FAQs: All-Natural Grass-fed Beef
Q. Is grass-fed beef better?
A. Grass fed beef could have benefits. The limited research completed to date suggests that steak and hamburger from grass-fed cattle may contain less total fat per serving, according to a review by the nonprofit Union of Concerned Scientists.
Grass-fed steak can also have higher levels of omega-3 fatty acids, which may help reduce heart-disease risk. Grass-fed ground beef usually has more conjugated linoleic acid, which might improve the immune system and help fight cancer, atherosclerosis, and type 2 diabetes, lab and animal studies show. And raising cattle on well-managed pastures can lessen erosion and boost soil fertility, the scientists' group found.
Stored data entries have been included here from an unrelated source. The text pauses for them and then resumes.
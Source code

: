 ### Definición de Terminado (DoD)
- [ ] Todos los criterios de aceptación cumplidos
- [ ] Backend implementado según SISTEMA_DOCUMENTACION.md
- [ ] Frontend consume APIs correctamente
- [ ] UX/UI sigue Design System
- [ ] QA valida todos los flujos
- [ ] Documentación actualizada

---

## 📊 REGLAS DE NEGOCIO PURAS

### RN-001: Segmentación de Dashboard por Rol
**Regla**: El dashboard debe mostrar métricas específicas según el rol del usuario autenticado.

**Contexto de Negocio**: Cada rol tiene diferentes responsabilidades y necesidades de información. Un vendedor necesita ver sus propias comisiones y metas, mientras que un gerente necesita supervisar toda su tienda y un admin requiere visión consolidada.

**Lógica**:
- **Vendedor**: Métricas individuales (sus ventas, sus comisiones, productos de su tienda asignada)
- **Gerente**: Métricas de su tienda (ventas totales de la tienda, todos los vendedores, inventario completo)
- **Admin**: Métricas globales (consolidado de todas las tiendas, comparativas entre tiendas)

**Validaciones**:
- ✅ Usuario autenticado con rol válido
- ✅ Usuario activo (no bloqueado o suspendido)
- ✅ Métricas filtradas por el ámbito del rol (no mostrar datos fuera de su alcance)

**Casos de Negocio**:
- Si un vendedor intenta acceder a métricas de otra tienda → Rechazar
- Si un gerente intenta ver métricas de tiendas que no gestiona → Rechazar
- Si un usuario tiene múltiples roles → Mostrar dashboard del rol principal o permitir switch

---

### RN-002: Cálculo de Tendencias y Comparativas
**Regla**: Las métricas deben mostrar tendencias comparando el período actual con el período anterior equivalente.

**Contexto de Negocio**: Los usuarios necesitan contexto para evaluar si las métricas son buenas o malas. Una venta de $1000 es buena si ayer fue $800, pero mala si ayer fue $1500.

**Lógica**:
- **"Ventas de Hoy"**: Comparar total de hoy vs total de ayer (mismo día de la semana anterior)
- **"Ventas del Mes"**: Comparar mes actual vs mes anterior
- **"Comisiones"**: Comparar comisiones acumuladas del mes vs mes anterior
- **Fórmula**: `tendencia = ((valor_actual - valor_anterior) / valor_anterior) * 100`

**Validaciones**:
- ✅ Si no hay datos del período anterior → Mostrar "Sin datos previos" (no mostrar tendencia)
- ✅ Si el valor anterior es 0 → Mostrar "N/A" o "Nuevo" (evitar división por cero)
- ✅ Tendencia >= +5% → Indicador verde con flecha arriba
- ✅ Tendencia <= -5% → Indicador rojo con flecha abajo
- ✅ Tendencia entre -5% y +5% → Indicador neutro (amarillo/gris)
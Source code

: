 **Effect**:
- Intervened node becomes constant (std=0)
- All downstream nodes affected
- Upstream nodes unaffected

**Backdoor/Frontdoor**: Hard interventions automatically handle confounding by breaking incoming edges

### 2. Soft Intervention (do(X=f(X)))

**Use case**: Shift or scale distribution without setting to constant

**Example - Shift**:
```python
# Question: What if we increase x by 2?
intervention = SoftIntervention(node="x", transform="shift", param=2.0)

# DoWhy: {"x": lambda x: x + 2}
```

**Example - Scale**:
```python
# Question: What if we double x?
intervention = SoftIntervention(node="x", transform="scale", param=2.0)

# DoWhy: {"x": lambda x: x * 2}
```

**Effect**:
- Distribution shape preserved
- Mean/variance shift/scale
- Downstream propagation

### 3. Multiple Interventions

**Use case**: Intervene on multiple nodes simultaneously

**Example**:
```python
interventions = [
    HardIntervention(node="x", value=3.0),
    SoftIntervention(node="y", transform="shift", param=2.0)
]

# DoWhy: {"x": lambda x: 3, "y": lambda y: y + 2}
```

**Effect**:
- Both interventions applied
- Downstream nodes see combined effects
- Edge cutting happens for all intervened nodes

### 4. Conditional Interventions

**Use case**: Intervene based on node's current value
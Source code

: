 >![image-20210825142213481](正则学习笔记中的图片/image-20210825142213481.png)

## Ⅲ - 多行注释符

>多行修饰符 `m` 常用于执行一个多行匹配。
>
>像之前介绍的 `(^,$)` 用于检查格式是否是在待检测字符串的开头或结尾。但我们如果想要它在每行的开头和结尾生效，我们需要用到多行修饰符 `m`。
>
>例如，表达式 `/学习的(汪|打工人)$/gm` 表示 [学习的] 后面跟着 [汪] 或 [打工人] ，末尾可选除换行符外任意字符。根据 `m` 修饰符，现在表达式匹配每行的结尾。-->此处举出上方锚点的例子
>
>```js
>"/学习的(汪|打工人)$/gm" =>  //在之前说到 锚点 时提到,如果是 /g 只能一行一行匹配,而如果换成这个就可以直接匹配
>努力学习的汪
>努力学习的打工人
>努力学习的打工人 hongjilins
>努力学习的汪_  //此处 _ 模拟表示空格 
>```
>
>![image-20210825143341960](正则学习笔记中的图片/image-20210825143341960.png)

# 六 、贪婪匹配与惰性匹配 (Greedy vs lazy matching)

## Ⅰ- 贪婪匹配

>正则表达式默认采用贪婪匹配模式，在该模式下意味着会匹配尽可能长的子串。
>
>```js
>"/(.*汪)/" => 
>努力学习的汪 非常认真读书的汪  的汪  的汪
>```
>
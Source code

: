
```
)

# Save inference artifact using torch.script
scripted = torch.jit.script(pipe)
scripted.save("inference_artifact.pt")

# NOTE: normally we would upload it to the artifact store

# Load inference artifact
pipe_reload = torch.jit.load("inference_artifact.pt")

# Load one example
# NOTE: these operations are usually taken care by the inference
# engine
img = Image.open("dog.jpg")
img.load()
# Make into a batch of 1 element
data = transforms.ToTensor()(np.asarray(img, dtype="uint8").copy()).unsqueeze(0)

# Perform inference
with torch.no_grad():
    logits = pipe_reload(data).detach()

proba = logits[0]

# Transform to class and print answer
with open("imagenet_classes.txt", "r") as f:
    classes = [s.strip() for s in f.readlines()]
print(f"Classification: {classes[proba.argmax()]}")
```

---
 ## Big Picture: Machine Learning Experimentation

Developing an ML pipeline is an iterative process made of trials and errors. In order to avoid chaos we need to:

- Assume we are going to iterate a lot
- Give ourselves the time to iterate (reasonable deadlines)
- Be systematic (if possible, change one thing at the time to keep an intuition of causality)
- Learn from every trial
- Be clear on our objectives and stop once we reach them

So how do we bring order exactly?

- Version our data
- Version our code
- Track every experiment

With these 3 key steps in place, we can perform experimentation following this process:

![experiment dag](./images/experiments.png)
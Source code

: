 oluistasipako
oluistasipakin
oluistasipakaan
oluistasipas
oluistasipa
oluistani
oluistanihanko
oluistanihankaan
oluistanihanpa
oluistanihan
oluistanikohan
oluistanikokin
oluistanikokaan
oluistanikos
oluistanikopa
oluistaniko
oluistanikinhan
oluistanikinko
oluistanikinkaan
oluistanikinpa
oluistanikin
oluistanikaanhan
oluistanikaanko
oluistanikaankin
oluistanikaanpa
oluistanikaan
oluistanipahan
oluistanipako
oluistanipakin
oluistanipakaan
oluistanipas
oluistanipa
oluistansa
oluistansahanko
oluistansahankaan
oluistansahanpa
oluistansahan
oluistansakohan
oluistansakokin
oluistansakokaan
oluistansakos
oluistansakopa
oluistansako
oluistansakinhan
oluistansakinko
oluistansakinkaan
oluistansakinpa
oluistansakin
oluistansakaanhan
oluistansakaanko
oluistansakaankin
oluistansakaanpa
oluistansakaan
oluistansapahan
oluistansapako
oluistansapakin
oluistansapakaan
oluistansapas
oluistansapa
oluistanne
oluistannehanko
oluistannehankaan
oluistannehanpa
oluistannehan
Read More > ConsumerReports.org
Q. What is 'grass-fed'?
A. The American Grassfed Association defines grassfed products from ruminants, including cattle, bison, goats and sheep, as those food products from animals that have eaten nothing but their mother’s milk and fresh grass or grass-type hay from birth to harvest – all their lives.
For grassfed non-ruminants, including pigs and poultry, grass is a significant part of their diets, but not the entirety of their diets, since these animals need to consume grains. Many products have been, and continue to be, marketed as “grassfed”, when grass is only a part of their diet. This lack of standardization on grassfed products is just one of the reasons the American Grassfed Assocation is pushing hard for strict U.S. Department of Agriculture guides on grassfed marketing claims.
Read More > American Grassfed Association.org
Q. What are the health benefits of grass-fed beef?
A. There are a number of nutritional differences between the meat of pasture-raised and feedlot-raised animals.
To begin with, meat from grass-fed cattle, sheep and bison is lower in total fat. If the meat is very lean, it can have one third as much fat as a similar cut from a grain-fed animal. In fact, grass-fed beef can have the same amount of fat as skinless chicken breast, wild deer, or elk. Some research shows that lean beef actually lowers your "bad" LDL cholesterol levels.